- _INFORMATION SUPPLIED_:
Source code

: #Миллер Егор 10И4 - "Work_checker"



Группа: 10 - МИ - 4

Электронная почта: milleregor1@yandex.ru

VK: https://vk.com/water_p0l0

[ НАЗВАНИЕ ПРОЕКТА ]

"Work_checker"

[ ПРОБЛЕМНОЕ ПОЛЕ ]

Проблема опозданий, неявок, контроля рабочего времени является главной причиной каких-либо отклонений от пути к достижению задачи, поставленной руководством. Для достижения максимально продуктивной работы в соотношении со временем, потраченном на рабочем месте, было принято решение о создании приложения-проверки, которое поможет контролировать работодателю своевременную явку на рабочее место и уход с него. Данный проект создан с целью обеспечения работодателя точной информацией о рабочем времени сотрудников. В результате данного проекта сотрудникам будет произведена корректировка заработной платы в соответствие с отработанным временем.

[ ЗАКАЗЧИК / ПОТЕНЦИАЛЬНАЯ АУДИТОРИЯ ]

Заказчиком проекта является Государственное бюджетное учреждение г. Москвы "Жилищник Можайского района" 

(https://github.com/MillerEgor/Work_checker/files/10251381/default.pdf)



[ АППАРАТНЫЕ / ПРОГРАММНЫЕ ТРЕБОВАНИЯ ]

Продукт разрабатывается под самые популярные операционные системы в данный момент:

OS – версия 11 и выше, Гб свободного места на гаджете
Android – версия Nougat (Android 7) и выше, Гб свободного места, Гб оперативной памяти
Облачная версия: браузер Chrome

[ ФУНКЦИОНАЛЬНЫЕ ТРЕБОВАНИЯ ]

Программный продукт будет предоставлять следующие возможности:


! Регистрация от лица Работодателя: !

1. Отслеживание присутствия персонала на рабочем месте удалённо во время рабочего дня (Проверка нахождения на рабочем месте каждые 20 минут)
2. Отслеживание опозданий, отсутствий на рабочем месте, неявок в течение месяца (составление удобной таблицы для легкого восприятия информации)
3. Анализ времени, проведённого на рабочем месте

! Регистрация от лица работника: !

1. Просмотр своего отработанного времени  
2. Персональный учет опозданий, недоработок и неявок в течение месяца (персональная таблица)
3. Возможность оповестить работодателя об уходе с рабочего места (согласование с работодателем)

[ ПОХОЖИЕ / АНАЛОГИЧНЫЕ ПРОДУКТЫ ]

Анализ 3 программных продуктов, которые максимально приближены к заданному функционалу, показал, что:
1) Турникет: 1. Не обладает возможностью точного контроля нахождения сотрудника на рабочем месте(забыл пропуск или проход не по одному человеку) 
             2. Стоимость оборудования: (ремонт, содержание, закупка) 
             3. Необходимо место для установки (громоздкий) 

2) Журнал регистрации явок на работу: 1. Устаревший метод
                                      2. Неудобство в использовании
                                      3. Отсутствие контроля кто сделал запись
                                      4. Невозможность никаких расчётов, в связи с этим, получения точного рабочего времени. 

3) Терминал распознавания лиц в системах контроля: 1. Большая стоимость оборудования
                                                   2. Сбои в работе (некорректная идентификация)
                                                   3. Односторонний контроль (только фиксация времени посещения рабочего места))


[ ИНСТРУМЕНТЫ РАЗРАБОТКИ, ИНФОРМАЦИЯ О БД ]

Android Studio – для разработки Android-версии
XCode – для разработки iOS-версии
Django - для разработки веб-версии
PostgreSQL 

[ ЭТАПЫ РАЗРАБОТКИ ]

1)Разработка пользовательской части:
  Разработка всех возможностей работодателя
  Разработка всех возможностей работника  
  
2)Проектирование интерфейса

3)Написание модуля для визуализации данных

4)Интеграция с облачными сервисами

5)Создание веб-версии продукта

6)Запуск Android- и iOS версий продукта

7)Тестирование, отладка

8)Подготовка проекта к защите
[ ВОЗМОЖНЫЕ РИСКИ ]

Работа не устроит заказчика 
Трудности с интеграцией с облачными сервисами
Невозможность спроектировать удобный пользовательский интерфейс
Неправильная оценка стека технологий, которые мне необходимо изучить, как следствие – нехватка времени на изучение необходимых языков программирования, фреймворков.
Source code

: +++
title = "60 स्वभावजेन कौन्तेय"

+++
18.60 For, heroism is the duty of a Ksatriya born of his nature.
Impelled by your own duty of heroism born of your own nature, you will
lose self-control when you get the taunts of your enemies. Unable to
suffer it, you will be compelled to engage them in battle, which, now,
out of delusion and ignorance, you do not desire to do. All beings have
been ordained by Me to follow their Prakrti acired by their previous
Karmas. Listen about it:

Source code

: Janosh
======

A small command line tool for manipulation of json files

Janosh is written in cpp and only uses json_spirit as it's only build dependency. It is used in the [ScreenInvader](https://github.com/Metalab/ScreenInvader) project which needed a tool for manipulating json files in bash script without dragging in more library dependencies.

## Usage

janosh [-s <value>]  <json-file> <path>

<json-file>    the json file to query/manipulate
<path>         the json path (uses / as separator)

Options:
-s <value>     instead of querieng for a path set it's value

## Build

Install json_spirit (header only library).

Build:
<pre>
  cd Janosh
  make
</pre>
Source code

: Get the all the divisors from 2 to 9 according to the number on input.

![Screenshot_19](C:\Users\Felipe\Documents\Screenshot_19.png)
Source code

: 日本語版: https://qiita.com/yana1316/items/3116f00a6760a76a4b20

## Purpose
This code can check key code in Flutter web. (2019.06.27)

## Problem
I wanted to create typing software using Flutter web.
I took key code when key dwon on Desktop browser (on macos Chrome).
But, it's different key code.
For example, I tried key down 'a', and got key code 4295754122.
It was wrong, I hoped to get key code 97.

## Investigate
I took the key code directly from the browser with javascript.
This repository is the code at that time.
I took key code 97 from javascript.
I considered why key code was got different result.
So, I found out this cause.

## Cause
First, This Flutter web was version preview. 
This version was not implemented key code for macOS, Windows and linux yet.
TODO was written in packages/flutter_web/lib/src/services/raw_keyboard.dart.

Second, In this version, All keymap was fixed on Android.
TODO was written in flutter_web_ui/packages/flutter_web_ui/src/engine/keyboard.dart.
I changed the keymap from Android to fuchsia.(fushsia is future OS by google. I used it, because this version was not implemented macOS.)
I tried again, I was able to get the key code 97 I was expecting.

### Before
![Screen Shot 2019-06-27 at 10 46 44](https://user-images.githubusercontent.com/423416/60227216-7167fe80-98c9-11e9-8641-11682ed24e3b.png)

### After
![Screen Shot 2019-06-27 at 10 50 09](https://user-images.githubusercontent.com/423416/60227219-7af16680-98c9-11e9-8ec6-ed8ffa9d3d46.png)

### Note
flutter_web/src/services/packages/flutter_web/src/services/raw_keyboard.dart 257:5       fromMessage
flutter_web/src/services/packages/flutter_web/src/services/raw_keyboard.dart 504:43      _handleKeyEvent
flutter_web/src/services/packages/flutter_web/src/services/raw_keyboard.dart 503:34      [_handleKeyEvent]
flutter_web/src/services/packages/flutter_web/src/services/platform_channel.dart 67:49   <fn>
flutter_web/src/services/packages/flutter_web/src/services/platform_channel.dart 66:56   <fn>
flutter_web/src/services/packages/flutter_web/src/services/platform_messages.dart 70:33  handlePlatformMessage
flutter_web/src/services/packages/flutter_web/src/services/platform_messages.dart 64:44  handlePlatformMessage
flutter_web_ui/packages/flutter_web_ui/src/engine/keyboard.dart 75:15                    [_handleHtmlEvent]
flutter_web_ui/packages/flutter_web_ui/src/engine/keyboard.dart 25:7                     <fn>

- _WHAT IS EXPECTED_:
Retyping every entry exactly is the whole of the task.

- _RESULT_:
Source code

: #Миллер Егор 10И4 - "Work_checker"



Группа: 10 - МИ - 4

Электронная почта: milleregor1@yandex.ru

VK: https://vk.com/water_p0l0

[ НАЗВАНИЕ ПРОЕКТА ]

"Work_checker"

[ ПРОБЛЕМНОЕ ПОЛЕ ]

Проблема опозданий, неявок, контроля рабочего времени является главной причиной каких-либо отклонений от пути к достижению задачи, поставленной руководством. Для достижения максимально продуктивной работы в соотношении со временем, потраченном на рабочем месте, было принято решение о создании приложения-проверки, которое поможет контролировать работодателю своевременную явку на рабочее место и уход с него. Данный проект создан с целью обеспечения работодателя точной информацией о рабочем времени сотрудников. В результате данного проекта сотрудникам будет произведена корректировка заработной платы в соответствие с отработанным временем.

[ ЗАКАЗЧИК / ПОТЕНЦИАЛЬНАЯ АУДИТОРИЯ ]

Заказчиком проекта является Государственное бюджетное учреждение г. Москвы "Жилищник Можайского района" 

(https://github.com/MillerEgor/Work_checker/files/10251381/default.pdf)



[ АППАРАТНЫЕ / ПРОГРАММНЫЕ ТРЕБОВАНИЯ ]

Продукт разрабатывается под самые популярные операционные системы в данный момент:

OS – версия 11 и выше, Гб свободного места на гаджете
Android – версия Nougat (Android 7) и выше, Гб свободного места, Гб оперативной памяти
Облачная версия: браузер Chrome

[ ФУНКЦИОНАЛЬНЫЕ ТРЕБОВАНИЯ ]

Программный продукт будет предоставлять следующие возможности:


! Регистрация от лица Работодателя: !

1. Отслеживание присутствия персонала на рабочем месте удалённо во время рабочего дня (Проверка нахождения на рабочем месте каждые 20 минут)
2. Отслеживание опозданий, отсутствий на рабочем месте, неявок в течение месяца (составление удобной таблицы для легкого восприятия информации)
3. Анализ времени, проведённого на рабочем месте

! Регистрация от лица работника: !

1. Просмотр своего отработанного времени  
2. Персональный учет опозданий, недоработок и неявок в течение месяца (персональная таблица)
3. Возможность оповестить работодателя об уходе с рабочего места (согласование с работодателем)

[ ПОХОЖИЕ / АНАЛОГИЧНЫЕ ПРОДУКТЫ ]

Анализ 3 программных продуктов, которые максимально приближены к заданному функционалу, показал, что:
1) Турникет: 1. Не обладает возможностью точного контроля нахождения сотрудника на рабочем месте(забыл пропуск или проход не по одному человеку) 
             2. Стоимость оборудования: (ремонт, содержание, закупка) 
             3. Необходимо место для установки (громоздкий) 

2) Журнал регистрации явок на работу: 1. Устаревший метод
                                      2. Неудобство в использовании
                                      3. Отсутствие контроля кто сделал запись
                                      4. Невозможность никаких расчётов, в связи с этим, получения точного рабочего времени. 

3) Терминал распознавания лиц в системах контроля: 1. Большая стоимость оборудования
                                                   2. Сбои в работе (некорректная идентификация)
                                                   3. Односторонний контроль (только фиксация времени посещения рабочего места))


[ ИНСТРУМЕНТЫ РАЗРАБОТКИ, ИНФОРМАЦИЯ О БД ]

Android Studio – для разработки Android-версии
XCode – для разработки iOS-версии
Django - для разработки веб-версии
PostgreSQL 

[ ЭТАПЫ РАЗРАБОТКИ ]

1)Разработка пользовательской части:
  Разработка всех возможностей работодателя
  Разработка всех возможностей работника  
  
2)Проектирование интерфейса

3)Написание модуля для визуализации данных

4)Интеграция с облачными сервисами

5)Создание веб-версии продукта

6)Запуск Android- и iOS версий продукта

7)Тестирование, отладка

8)Подготовка проекта к защите
[ ВОЗМОЖНЫЕ РИСКИ ]

Работа не устроит заказчика 
Трудности с интеграцией с облачными сервисами
Невозможность спроектировать удобный пользовательский интерфейс
Неправильная оценка стека технологий, которые мне необходимо изучить, как следствие – нехватка времени на изучение необходимых языков программирования, фреймворков.
Source code

: +++
title = "60 स्वभावजेन कौन्तेय"

+++
18.60 For, heroism is the duty of a Ksatriya born of his nature.
Impelled by your own duty of heroism born of your own nature, you will
lose self-control when you get the taunts of your enemies. Unable to
suffer it, you will be compelled to engage them in battle, which, now,
out of delusion and ignorance, you do not desire to do. All beings have
been ordained by Me to follow their Prakrti acired by their previous
Karmas. Listen about it:

Source code

: Janosh
======

A small command line tool for manipulation of json files

Janosh is written in cpp and only uses json_spirit as it's only build dependency. It is used in the [ScreenInvader](https://github.com/Metalab/ScreenInvader) project which needed a tool for manipulating json files in bash script without dragging in more library dependencies.

## Usage

janosh [-s <value>]  <json-file> <path>

<json-file>    the json file to query/manipulate
<path>         the json path (uses / as separator)

Options:
-s <value>     instead of querieng for a path set it's value

## Build

Install json_spirit (header only library).

Build:
<pre>
  cd Janosh
  make
</pre>
Source code

: Get the all the divisors from 2 to 9 according to the number on input.

![Screenshot_19](C:\Users\Felipe\Documents\Screenshot_19.png)
Source code

: 日本語版: https://qiita.com/yana1316/items/3116f00a6760a76a4b20

## Purpose
This code can check key code in Flutter web. (2019.06.27)

## Problem
I wanted to create typing software using Flutter web.
I took key code when key dwon on Desktop browser (on macos Chrome).
But, it's different key code.
For example, I tried key down 'a', and got key code 4295754122.
It was wrong, I hoped to get key code 97.

## Investigate
I took the key code directly from the browser with javascript.
This repository is the code at that time.
I took key code 97 from javascript.
I considered why key code was got different result.
So, I found out this cause.

## Cause
First, This Flutter web was version preview. 
This version was not implemented key code for macOS, Windows and linux yet.
TODO was written in packages/flutter_web/lib/src/services/raw_keyboard.dart.

Second, In this version, All keymap was fixed on Android.
TODO was written in flutter_web_ui/packages/flutter_web_ui/src/engine/keyboard.dart.
I changed the keymap from Android to fuchsia.(fushsia is future OS by google. I used it, because this version was not implemented macOS.)
I tried again, I was able to get the key code 97 I was expecting.

### Before
![Screen Shot 2019-06-27 at 10 46 44](https://user-images.githubusercontent.com/423416/60227216-7167fe80-98c9-11e9-8641-11682ed24e3b.png)

### After
![Screen Shot 2019-06-27 at 10 50 09](https://user-images.githubusercontent.com/423416/60227219-7af16680-98c9-11e9-8ec6-ed8ffa9d3d46.png)

### Note
flutter_web/src/services/packages/flutter_web/src/services/raw_keyboard.dart 257:5       fromMessage
flutter_web/src/services/packages/flutter_web/src/services/raw_keyboard.dart 504:43      _handleKeyEvent
flutter_web/src/services/packages/flutter_web/src/services/raw_keyboard.dart 503:34      [_handleKeyEvent]
flutter_web/src/services/packages/flutter_web/src/services/platform_channel.dart 67:49   <fn>
flutter_web/src/services/packages/flutter_web/src/services/platform_channel.dart 66:56   <fn>
flutter_web/src/services/packages/flutter_web/src/services/platform_messages.dart 70:33  handlePlatformMessage
flutter_web/src/services/packages/flutter_web/src/services/platform_messages.dart 64:44  handlePlatformMessage
flutter_web_ui/packages/flutter_web_ui/src/engine/keyboard.dart 75:15                    [_handleHtmlEvent]
flutter_web_ui/packages/flutter_web_ui/src/engine/keyboard.dart 25:7                     <fn>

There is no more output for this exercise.